> _Exercise instructions_
A word-for-word repeat of the records below is what this calls for.

** Opening Task data block **

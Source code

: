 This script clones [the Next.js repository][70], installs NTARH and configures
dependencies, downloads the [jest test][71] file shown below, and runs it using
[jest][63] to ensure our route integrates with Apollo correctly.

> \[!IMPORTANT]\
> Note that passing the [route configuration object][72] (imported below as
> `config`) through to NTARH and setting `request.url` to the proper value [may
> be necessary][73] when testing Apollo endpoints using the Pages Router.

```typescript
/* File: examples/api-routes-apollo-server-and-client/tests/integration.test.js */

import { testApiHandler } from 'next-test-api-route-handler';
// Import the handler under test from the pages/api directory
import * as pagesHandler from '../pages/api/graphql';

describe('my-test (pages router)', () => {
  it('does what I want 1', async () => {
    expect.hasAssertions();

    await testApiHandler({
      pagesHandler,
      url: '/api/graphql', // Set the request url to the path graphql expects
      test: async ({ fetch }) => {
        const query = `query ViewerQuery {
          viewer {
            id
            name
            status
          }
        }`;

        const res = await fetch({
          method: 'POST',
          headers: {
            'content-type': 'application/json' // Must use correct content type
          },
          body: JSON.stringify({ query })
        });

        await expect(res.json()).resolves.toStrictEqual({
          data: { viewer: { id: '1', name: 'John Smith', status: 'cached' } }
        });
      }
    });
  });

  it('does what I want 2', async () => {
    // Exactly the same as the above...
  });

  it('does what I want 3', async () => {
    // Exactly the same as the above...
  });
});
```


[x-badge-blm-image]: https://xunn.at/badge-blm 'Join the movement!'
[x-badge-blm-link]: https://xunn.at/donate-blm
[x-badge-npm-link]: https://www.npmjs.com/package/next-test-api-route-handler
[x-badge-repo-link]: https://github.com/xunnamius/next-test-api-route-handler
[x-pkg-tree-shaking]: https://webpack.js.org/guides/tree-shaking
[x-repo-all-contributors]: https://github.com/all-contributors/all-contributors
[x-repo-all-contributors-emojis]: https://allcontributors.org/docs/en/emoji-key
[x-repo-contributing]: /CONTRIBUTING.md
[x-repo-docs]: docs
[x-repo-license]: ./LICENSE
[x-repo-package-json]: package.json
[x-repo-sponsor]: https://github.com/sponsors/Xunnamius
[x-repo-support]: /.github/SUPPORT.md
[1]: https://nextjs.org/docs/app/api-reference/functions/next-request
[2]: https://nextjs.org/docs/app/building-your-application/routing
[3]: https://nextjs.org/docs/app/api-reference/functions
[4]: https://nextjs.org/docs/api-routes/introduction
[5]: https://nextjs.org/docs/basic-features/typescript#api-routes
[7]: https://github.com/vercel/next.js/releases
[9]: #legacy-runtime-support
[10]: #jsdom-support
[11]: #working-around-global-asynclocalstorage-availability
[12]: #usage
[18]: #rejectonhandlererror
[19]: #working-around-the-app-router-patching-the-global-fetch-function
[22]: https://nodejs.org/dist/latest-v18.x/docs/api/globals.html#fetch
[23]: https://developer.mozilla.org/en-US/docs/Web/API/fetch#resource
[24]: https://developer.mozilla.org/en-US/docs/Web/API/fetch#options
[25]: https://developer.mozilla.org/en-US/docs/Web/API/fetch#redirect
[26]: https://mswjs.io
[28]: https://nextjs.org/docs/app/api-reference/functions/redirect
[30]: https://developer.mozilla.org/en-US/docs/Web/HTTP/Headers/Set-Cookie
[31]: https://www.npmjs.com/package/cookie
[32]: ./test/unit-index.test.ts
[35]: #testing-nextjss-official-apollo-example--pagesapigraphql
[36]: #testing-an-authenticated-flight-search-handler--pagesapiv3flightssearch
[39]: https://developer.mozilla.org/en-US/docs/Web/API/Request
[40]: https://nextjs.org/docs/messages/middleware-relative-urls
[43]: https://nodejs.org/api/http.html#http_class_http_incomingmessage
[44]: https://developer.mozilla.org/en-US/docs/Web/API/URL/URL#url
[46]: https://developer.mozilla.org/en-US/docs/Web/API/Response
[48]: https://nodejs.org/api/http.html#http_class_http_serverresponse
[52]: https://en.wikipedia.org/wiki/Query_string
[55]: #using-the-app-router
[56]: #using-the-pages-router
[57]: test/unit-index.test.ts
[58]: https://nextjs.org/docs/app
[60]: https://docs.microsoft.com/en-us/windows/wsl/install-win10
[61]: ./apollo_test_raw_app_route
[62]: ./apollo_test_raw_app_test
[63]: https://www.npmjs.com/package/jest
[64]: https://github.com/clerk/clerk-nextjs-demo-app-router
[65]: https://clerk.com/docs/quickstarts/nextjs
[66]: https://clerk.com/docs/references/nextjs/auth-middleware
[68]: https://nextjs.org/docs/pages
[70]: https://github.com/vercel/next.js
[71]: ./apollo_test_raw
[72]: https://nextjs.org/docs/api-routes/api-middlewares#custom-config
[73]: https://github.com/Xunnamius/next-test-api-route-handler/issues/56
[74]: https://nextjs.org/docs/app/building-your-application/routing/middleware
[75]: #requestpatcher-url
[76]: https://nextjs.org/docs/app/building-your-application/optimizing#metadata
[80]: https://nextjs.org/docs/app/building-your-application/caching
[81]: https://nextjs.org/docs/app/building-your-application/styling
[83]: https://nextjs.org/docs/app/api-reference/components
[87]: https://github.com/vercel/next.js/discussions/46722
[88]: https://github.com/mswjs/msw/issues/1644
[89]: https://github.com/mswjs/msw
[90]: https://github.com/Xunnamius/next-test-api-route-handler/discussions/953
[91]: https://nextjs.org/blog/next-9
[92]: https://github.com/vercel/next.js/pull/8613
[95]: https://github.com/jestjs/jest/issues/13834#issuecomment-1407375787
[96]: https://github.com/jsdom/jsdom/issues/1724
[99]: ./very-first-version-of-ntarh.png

** Closing Task data block **

> _Answer for the task_
Source code

: This script clones [the Next.js repository][70], installs NTARH and configures
dependencies, downloads the [jest test][71] file shown below, and runs it using
[jest][63] to ensure our route integrates with Apollo correctly.

> \[!IMPORTANT]\
> Note that passing the [route configuration object][72] (imported below as
> `config`) through to NTARH and setting `request.url` to the proper value [may
> be necessary][73] when testing Apollo endpoints using the Pages Router.

```typescript
/* File: examples/api-routes-apollo-server-and-client/tests/integration.test.js */

import { testApiHandler } from 'next-test-api-route-handler';
// Import the handler under test from the pages/api directory
import * as pagesHandler from '../pages/api/graphql';

describe('my-test (pages router)', () => {
  it('does what I want 1', async () => {
    expect.hasAssertions();

    await testApiHandler({
      pagesHandler,
      url: '/api/graphql', // Set the request url to the path graphql expects
      test: async ({ fetch }) => {
        const query = `query ViewerQuery {
          viewer {
            id
            name
            status
          }
        }`;

        const res = await fetch({
          method: 'POST',
          headers: {
            'content-type': 'application/json' // Must use correct content type
          },
          body: JSON.stringify({ query })
        });

        await expect(res.json()).resolves.toStrictEqual({
          data: { viewer: { id: '1', name: 'John Smith', status: 'cached' } }
        });
      }
    });
  });

  it('does what I want 2', async () => {
    // Exactly the same as the above...
  });

  it('does what I want 3', async () => {
    // Exactly the same as the above...
  });
});
```


[x-badge-blm-image]: https://xunn.at/badge-blm 'Join the movement!'
[x-badge-blm-link]: https://xunn.at/donate-blm
[x-badge-npm-link]: https://www.npmjs.com/package/next-test-api-route-handler
[x-badge-repo-link]: https://github.com/xunnamius/next-test-api-route-handler
[x-pkg-tree-shaking]: https://webpack.js.org/guides/tree-shaking
[x-repo-all-contributors]: https://github.com/all-contributors/all-contributors
[x-repo-all-contributors-emojis]: https://allcontributors.org/docs/en/emoji-key
[x-repo-contributing]: /CONTRIBUTING.md
[x-repo-docs]: docs
[x-repo-license]: ./LICENSE
[x-repo-package-json]: package.json
[x-repo-sponsor]: https://github.com/sponsors/Xunnamius
[x-repo-support]: /.github/SUPPORT.md
[1]: https://nextjs.org/docs/app/api-reference/functions/next-request
[2]: https://nextjs.org/docs/app/building-your-application/routing
[3]: https://nextjs.org/docs/app/api-reference/functions
[4]: https://nextjs.org/docs/api-routes/introduction
[5]: https://nextjs.org/docs/basic-features/typescript#api-routes
[7]: https://github.com/vercel/next.js/releases
[9]: #legacy-runtime-support
[10]: #jsdom-support
[11]: #working-around-global-asynclocalstorage-availability
[12]: #usage
[18]: #rejectonhandlererror
[19]: #working-around-the-app-router-patching-the-global-fetch-function
[22]: https://nodejs.org/dist/latest-v18.x/docs/api/globals.html#fetch
[23]: https://developer.mozilla.org/en-US/docs/Web/API/fetch#resource
[24]: https://developer.mozilla.org/en-US/docs/Web/API/fetch#options
[25]: https://developer.mozilla.org/en-US/docs/Web/API/fetch#redirect
[26]: https://mswjs.io
[28]: https://nextjs.org/docs/app/api-reference/functions/redirect
[30]: https://developer.mozilla.org/en-US/docs/Web/HTTP/Headers/Set-Cookie
[31]: https://www.npmjs.com/package/cookie
[32]: ./test/unit-index.test.ts
[35]: #testing-nextjss-official-apollo-example--pagesapigraphql
[36]: #testing-an-authenticated-flight-search-handler--pagesapiv3flightssearch
[39]: https://developer.mozilla.org/en-US/docs/Web/API/Request
[40]: https://nextjs.org/docs/messages/middleware-relative-urls
[43]: https://nodejs.org/api/http.html#http_class_http_incomingmessage
[44]: https://developer.mozilla.org/en-US/docs/Web/API/URL/URL#url
[46]: https://developer.mozilla.org/en-US/docs/Web/API/Response
[48]: https://nodejs.org/api/http.html#http_class_http_serverresponse
[52]: https://en.wikipedia.org/wiki/Query_string
[55]: #using-the-app-router
[56]: #using-the-pages-router
[57]: test/unit-index.test.ts
[58]: https://nextjs.org/docs/app
[60]: https://docs.microsoft.com/en-us/windows/wsl/install-win10
[61]: ./apollo_test_raw_app_route
[62]: ./apollo_test_raw_app_test
[63]: https://www.npmjs.com/package/jest
[64]: https://github.com/clerk/clerk-nextjs-demo-app-router
[65]: https://clerk.com/docs/quickstarts/nextjs
[66]: https://clerk.com/docs/references/nextjs/auth-middleware
[68]: https://nextjs.org/docs/pages
[70]: https://github.com/vercel/next.js
[71]: ./apollo_test_raw
[72]: https://nextjs.org/docs/api-routes/api-middlewares#custom-config
[73]: https://github.com/Xunnamius/next-test-api-route-handler/issues/56
[74]: https://nextjs.org/docs/app/building-your-application/routing/middleware
[75]: #requestpatcher-url
[76]: https://nextjs.org/docs/app/building-your-application/optimizing#metadata
[80]: https://nextjs.org/docs/app/building-your-application/caching
[81]: https://nextjs.org/docs/app/building-your-application/styling
[83]: https://nextjs.org/docs/app/api-reference/components
[87]: https://github.com/vercel/next.js/discussions/46722
[88]: https://github.com/mswjs/msw/issues/1644
[89]: https://github.com/mswjs/msw
[90]: https://github.com/Xunnamius/next-test-api-route-handler/discussions/953
[91]: https://nextjs.org/blog/next-9
[92]: https://github.com/vercel/next.js/pull/8613
[95]: https://github.com/jestjs/jest/issues/13834#issuecomment-1407375787
[96]: https://github.com/jsdom/jsdom/issues/1724
[99]: ./very-first-version-of-ntarh.png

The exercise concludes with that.